I had no chance to defend myself inside Guantanamo Bay or make public appearances to challenge the narrative. Mohamedou Salahi
“Guantanamo Bay is simply a violation of human rights, of human dignity and need to stop these exceptions that people from my part of the world, i.e., Africa and the Middle East, don’t have the right for human life,” Salahi told HuffPost over the phone from Mauritania.
“I can’t stand this anymore and I don’t want [Gitmo to exist] anymore and I’m ready to use my profile, my money, my standing, and everything that is legal to enjoy those same rights,” he added.
He was never charged with an offense during his time at Gitmo.
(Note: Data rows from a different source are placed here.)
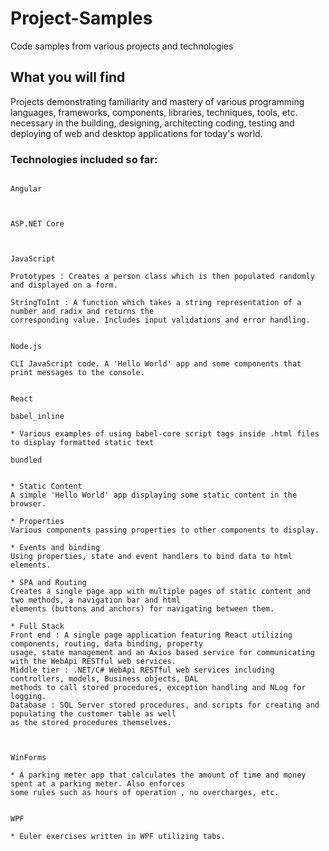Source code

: # Project-Samples
Code samples from various projects and technologies
## What you will find
Projects demonstrating familiarity and mastery of various programming languages, frameworks, components, libraries, techniques, tools, etc. necessary in the building, designing, architecting coding, testing and deploying of web and desktop applications for today's world.

### Technologies included so far:

```

Angular


```

```

ASP.NET Core


```


```

JavaScript

Prototypes : Creates a person class which is then populated randomly and displayed on a form.

StringToInt : A function which takes a string representation of a number and radix and returns the
corresponding value. Includes input validations and error handling.
```


```

Node.js

CLI JavaScript code. A 'Hello World' app and some components that print messages to the console.
```

```

React

babel_inline

* Various examples of using babel-core script tags inside .html files to display formatted static text

bundled


* Static Content
A simple 'Hello World' app displaying some static content in the browser.

* Properties
Various components passing properties to other components to display.

* Events and binding
Using properties, state and event handlers to bind data to html elements.

* SPA and Routing
Creates a single page app with multiple pages of static content and two methods, a navigation bar and html
elements (buttons and anchors) for navigating between them.

* Full Stack
Front end : A single page application featuring React utilizing components, routing, data binding, property
usage, state management and an Axios based service for communicating with the WebApi RESTful web services.
Middle tier : .NET/C# WebApi RESTful web services including controllers, models, Business objects, DAL
methods to call stored procedures, exception handling and NLog for logging.
Database : SQL Server stored procedures, and scripts for creating and populating the customer table as well
as the stored procedures themselves.


```

```

WinForms

* A parking meter app that calculates the amount of time and money spent at a parking meter. Also enforces
some rules such as hours of operation , no overcharges, etc.

```

```

WPF

* Euler exercises written in WPF utilizing tabs.

```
One year after releasing his 2015 memoir, “Guantánamo Diary,” Salahi was released to Mauritania.
“I had no chance to defend myself inside Guantanamo Bay or make public appearances to challenge the narrative,” he said.
Salahi considers himself lucky. He was able to earn some money from his memoir and is currently working on his second book. (His memoir was adapted into a film starring Jodie Foster and Benedict Cumberbatch set to premiere this month.)
Still, he faces challenges trying to rebuild a life after Gitmo. He’s unable to travel to Germany where his wife and 2-year-old son reside. He wants to ensure that no one else suffers his same fate. He is hopeful that Biden will be more successful than his predecessors and permanently shut down Gitmo.
“The accountability for the torture program and Guantanamo is still unresolved and that is still something we’re fighting for and have continued to,” said Aliya Hussain, advocacy program manager at the Center for Constitutional Rights. “Each administration since then has played some role in sort of upholding that.”
Over 700 men have been released over the years, but the trauma, physical and psychological impacts as well as the stigma of being held at Gitmo continues to haunt those men, said Hussain. She noted that many of those held have little to no access to rehabilitation services and are struggling to resume a normal life.
Despite the challenges and likely resistance from the GOP, advocates and legal organizations who signed on to Tuesday’s letter are hopeful that the Biden administration will finally shutter Gitmo’s doors and end its legacy for good.
“Vice President Biden was one of the most reliable and determined voices for closing Guantanamo and for upholding the prohibition on torture. And now he has the power to actually close the prison’s doors. He can do that. He just needs to follow through on the legacy that he’s had until now,” said Roehm.